O governo não está discutindo nenhum programa de subsídio para a gasolina. A afirmação é do ministro da Fazenda, Eduardo Guardia, que participou hoje (5) do seminário Diálogo Público – Financiamento de Estados e Municípios: Desafios para um Novo Pacto Federativo, organizado pelo Tribunal de Contas da União (TCU).

“Quando anunciamos a solução para o problema do diesel, fomos absolutamente claros que não há espaço fiscal para esse tipo de coisa [subsídios para reduzir o preço da gasolina] neste momento”, enfatizou Guardia.

Sobre a definição de uma política de amortecimento das flutuações do preço do petróleo, Guardia disse que é preciso discutir respeitando as regras da Lei de Responsabilidade Fiscal (LRF). Segundo o ministro, a ideia é discutir a possibilidade de ter um imposto como amortecedor das flutuações do preço, ou seja, um sistema flexível de tributos que oscilaria de acordo com a variação do preço do petróleo no mercado internacional.

“Isso tem que ser discutido à luz da Lei de Responsabilidade Fiscal porque exige um imposto regulatório. A Cide [Contribuição de Intervenção no Domínio Econômico] não está entre os impostos regulatórios. Então, temos um problema formal com a lei”, alertou. Guardia acrescentou ainda que o uso de um imposto regulatório também gera impacto fiscal. “Tudo tem que ser discutido com muita calma, olhando a Petrobras, os interesses dos consumidores e as restrições impostas pela situação fiscal”, disse.

O Ministério das Minas e Energia anunciou a criação de um Grupo de Trabalho composto por técnicos dos ministérios da Fazenda e de Minas e Energia (MME), além da Agência Nacional do Petróleo (ANP), para criar uma política de amortecimento dos preços dos combustíveis ao consumidor.
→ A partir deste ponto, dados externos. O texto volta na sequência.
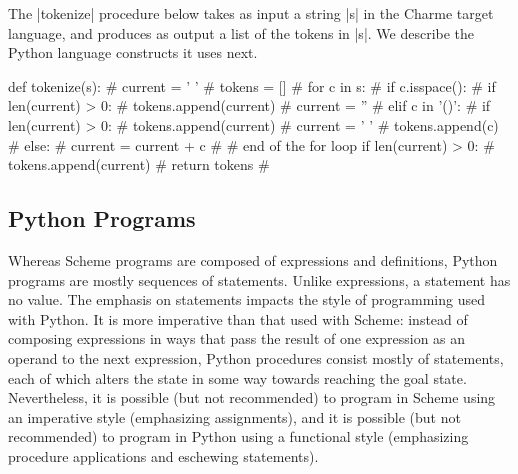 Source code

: The \pycode|tokenize| procedure below takes as input a string \pycode|s| in the Charme target language, and produces as output a list of the tokens in \pycode|s|.  We describe the Python language constructs it uses next.
\begin{pythoncode}
def tokenize(s):   # 
    current = ' '  # 
    tokens = []    # 
    for c in s:    # 
        if c.isspace():   # 
            if len(current) > 0:   # 
                tokens.append(current)   # 
                current = ''   # 
        elif c in '()':   # 
            if len(current) > 0:   # 
                tokens.append(current)   # 
                current = ' '  # 
            tokens.append(c)   # 
        else:   # 
            current = current + c   # 
    # end of the for loop 
    if len(current) > 0:   # 
        tokens.append(current)   # 
    return tokens   # 
\end{pythoncode}

\subsection{Python Programs}

Whereas Scheme programs are composed of expressions and definitions, Python programs are mostly sequences of statements.  Unlike expressions, a statement has no value.  The emphasis on statements impacts the style of programming used with Python.  It is more imperative than that used with Scheme: instead of composing expressions in ways that pass the result of one expression as an operand to the next expression, Python procedures consist mostly of statements, each of which alters the state in some way towards reaching the goal state.  Nevertheless, it is possible (but not recommended) to program in Scheme using an imperative style (emphasizing assignments), and it is possible (but not recommended) to program in Python using a functional style (emphasizing procedure applications and eschewing statements).

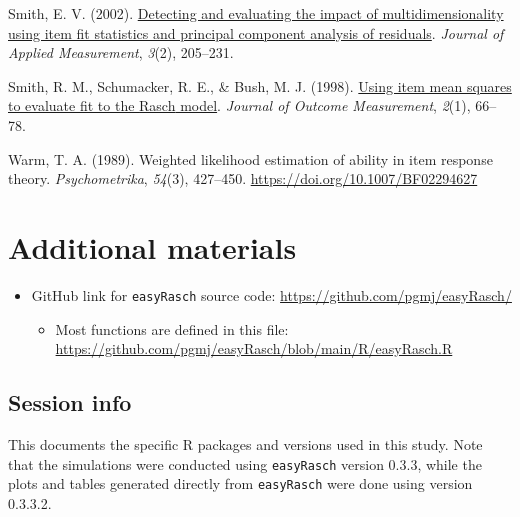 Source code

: \documentclass[
  letterpaper,
  DIV=11,
  numbers=noendperiod]{scrartcl}
\providecommand{\tightlist}{%
  \setlength{\itemsep}{0pt}\setlength{\parskip}{0pt}}\usepackage{longtable,booktabs,array}
\newlength{\cslhangindent}
\newenvironment{CSLReferences}[2] %
 {\begin{list}{}{%
  \setlength{\itemindent}{0pt}
  \setlength{\leftmargin}{0pt}
  \setlength{\parsep}{0pt}
  \ifodd #1
   \setlength{\leftmargin}{\cslhangindent}
   \setlength{\itemindent}{-1\cslhangindent}
  \fi
  \setlength{\itemsep}{#2\baselineskip}}}
 {\end{list}}
\begin{document}
\begin{CSLReferences}{1}{0}
Smith, E. V. (2002).
\href{https://www.ncbi.nlm.nih.gov/pubmed/12011501}{Detecting and
evaluating the impact of multidimensionality using item fit statistics
and principal component analysis of residuals}. \emph{Journal of Applied
Measurement}, \emph{3}(2), 205--231.

Smith, R. M., Schumacker, R. E., \& Bush, M. J. (1998).
\href{https://www.ncbi.nlm.nih.gov/pubmed/9661732}{Using item mean
squares to evaluate fit to the {Rasch} model}. \emph{Journal of Outcome
Measurement}, \emph{2}(1), 66--78.

Warm, T. A. (1989). Weighted likelihood estimation of ability in item
response theory. \emph{Psychometrika}, \emph{54}(3), 427--450.
\url{https://doi.org/10.1007/BF02294627}

\end{CSLReferences}

\section{Additional materials}\label{sec-addmat}

\begin{itemize}
\tightlist
\item
  GitHub link for \texttt{easyRasch} source code:
  \url{https://github.com/pgmj/easyRasch/}

  \begin{itemize}
  \tightlist
  \item
    Most functions are defined in this file:
    \url{https://github.com/pgmj/easyRasch/blob/main/R/easyRasch.R}
  \end{itemize}
\end{itemize}

\subsection{Session info}\label{session-info}

This documents the specific R packages and versions used in this study.
Note that the simulations were conducted using \texttt{easyRasch}
version 0.3.3, while the plots and tables generated directly from
\texttt{easyRasch} were done using version 0.3.3.2.
\end{document}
Mas o presidente Michel Temer decidiu adiar a discussão, ainda sem data definida.

Cessão onerosa
O ministro da Fazenda disse que é contra o uso dos recursos da cessão onerosa (o acerto de contas entre a Petrobras e o Tesouro Nacional) para criar um “colchão” que absorveria os efeitos das variações da cotação do petróleo no mercado internacional e do dólar nos combustíveis, especialmente na gasolina. Uma matéria publicada na edição de hoje do jornal O Globo diz que parte do governo trabalha com essa solução.
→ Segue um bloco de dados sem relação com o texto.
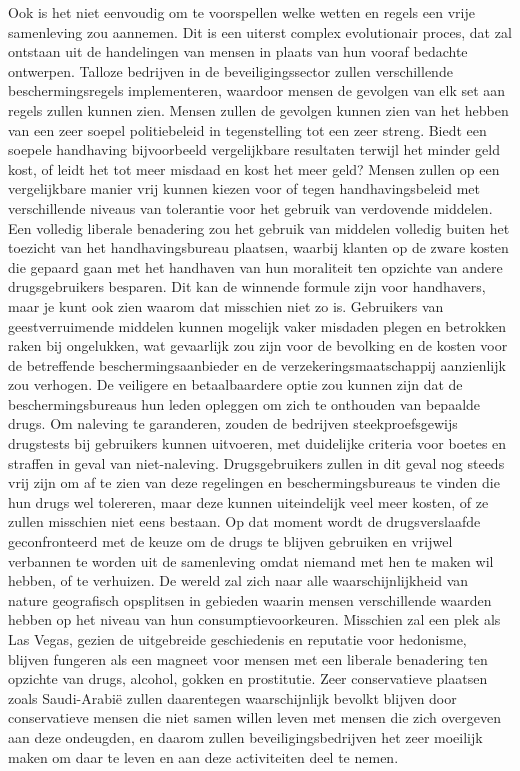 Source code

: Ook is het niet eenvoudig om te voorspellen welke wetten en regels een vrije samenleving zou aannemen. Dit is een uiterst complex evolutionair proces, dat zal ontstaan uit de handelingen van mensen in plaats van hun vooraf bedachte ontwerpen. Talloze bedrijven in de beveiligingssector zullen verschillende beschermingsregels implementeren, waardoor mensen de gevolgen van elk set aan regels zullen kunnen zien. Mensen zullen de gevolgen kunnen zien van het hebben van een zeer soepel politiebeleid in tegenstelling tot een zeer streng. Biedt een soepele handhaving bijvoorbeeld vergelijkbare resultaten terwijl het minder geld kost, of leidt het tot meer misdaad en kost het meer geld? Mensen zullen op een vergelijkbare manier vrij kunnen kiezen voor of tegen handhavingsbeleid met verschillende niveaus van tolerantie voor het gebruik van verdovende middelen. Een volledig liberale benadering zou het gebruik van middelen volledig buiten het toezicht van het handhavingsbureau plaatsen, waarbij klanten op de zware kosten die gepaard gaan met het handhaven van hun moraliteit ten opzichte van andere drugsgebruikers besparen. Dit kan de winnende formule zijn voor handhavers, maar je kunt ook zien waarom dat misschien niet zo is. Gebruikers van geestverruimende middelen kunnen mogelijk vaker misdaden plegen en betrokken raken bij ongelukken, wat gevaarlijk zou zijn voor de bevolking en de kosten voor de betreffende beschermingsaanbieder en de verzekeringsmaatschappij aanzienlijk zou verhogen. De veiligere en betaalbaardere optie zou kunnen zijn dat de beschermingsbureaus hun leden opleggen om zich te onthouden van bepaalde drugs. Om naleving te garanderen, zouden de bedrijven steekproefsgewijs drugstests bij gebruikers kunnen uitvoeren, met duidelijke criteria voor boetes en straffen in geval van niet-naleving. Drugsgebruikers zullen in dit geval nog steeds vrij zijn om af te zien van deze regelingen en beschermingsbureaus te vinden die hun drugs wel tolereren, maar deze kunnen uiteindelijk veel meer kosten, of ze zullen misschien niet eens bestaan. Op dat moment wordt de drugsverslaafde geconfronteerd met de keuze om de drugs te blijven gebruiken en vrijwel verbannen te worden uit de samenleving omdat niemand met hen te maken wil hebben, of te verhuizen. De wereld zal zich naar alle waarschijnlijkheid van nature geografisch opsplitsen in gebieden waarin mensen verschillende waarden hebben op het niveau van hun consumptievoorkeuren. Misschien zal een plek als Las Vegas, gezien de uitgebreide geschiedenis en reputatie voor hedonisme, blijven fungeren als een magneet voor mensen met een liberale benadering ten opzichte van drugs, alcohol, gokken en prostitutie. Zeer conservatieve plaatsen zoals Saudi-Arabië zullen daarentegen waarschijnlijk bevolkt blijven door conservatieve mensen die niet samen willen leven met mensen die zich overgeven aan deze ondeugden, en daarom zullen beveiligingsbedrijven het zeer moeilijk maken om daar te leven en aan deze activiteiten deel te nemen.

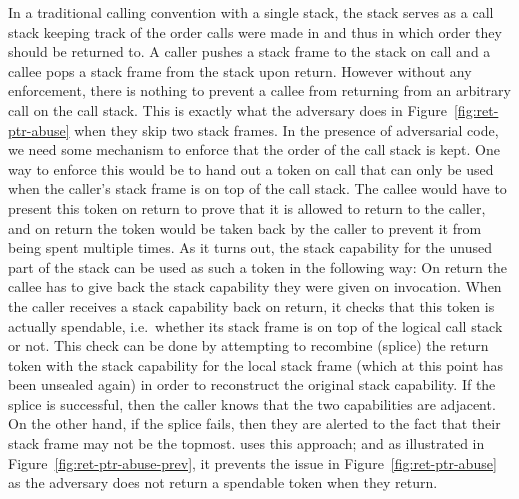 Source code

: \documentclass[acmsmall,screen]{acmart}\settopmatter{}
\begin{document}
In a traditional calling convention with a single stack, the stack serves as a call stack keeping track of the order calls were made in and thus in which order they should be returned to.
A caller pushes a stack frame to the stack on call and a callee pops a stack frame from the stack upon return.
However without any enforcement, there is nothing to prevent a callee from returning from an arbitrary call on the call stack.
This is exactly what the adversary does in Figure~\ref{fig:ret-ptr-abuse} when they skip two stack frames.
In the presence of adversarial code, we need some mechanism to enforce that the order of the call stack is kept.
One way to enforce this would be to hand out a token on call that can only be used when the caller's stack frame is on top of the call stack.
The callee would have to present this token on return to prove that it is allowed to return to the caller, and on return the token would be taken back by the caller to prevent it from being spent multiple times.
As it turns out, the stack capability for the unused part of the stack can be used as such a token in the following way:
On return the callee has to give back the stack capability they were given on invocation.
When the caller receives a stack capability back on return, it checks that this token is actually spendable, i.e.\ whether its stack frame is on top of the logical call stack or not.
This check can be done by attempting to recombine (splice) the return token with the stack capability for the local stack frame (which at this point has been unsealed again) in order to reconstruct the original stack capability.
If the splice is successful, then the caller knows that the two capabilities are adjacent. On the other hand, if the splice fails, then they are alerted to the fact that their stack frame may not be the topmost.
\stktokens{} uses this approach; and as illustrated in Figure~\ref{fig:ret-ptr-abuse-prev}, it prevents the issue in Figure~\ref{fig:ret-ptr-abuse} as the adversary does not return a spendable token when they return.
\end{document}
“O recurso da cessão onerosa não elimina a restrição orçamentária imposta pelo teto do gasto. Não é um recurso que permite criar coisas novas, expandir programas, porque temos que respeitar a restrição fiscal”, lembrou Guardia.

Segundo o ministro, os recursos da cessão onerosa vão ajudar a melhorar o resultado fiscal, mas o objetivo principal é atrair investimentos para o país, com a definição de regras claras. “Sabemos que existe um excesso de petróleo na região do pré-sal e que isso precisa ser explorado. Então a solução desse problema com a Petrobras vai permitir a atração de investimentos”, disse.

Preço do diesel
Guardia disse que o acordo com os caminhoneiros para a redução do preço do diesel foi feito de forma absolutamente consistente com a meta fiscal e com o teto dos gastos. “Do ponto de vista fiscal, tudo foi adequadamente compensado”, destacou.

Segundo o ministro, pode levar algum tempo para a redução de 0,46 centavos por litro de diesel chegar a todos os postos do país, mas isso já está acontecendo. “Preservamos integralmente a política de preços da Petrobras e preservamos integralmente o resultado fiscal. Foi uma solução equilibrada que permitiu lidar com todas as dimensões desse prolema complexo”, disse.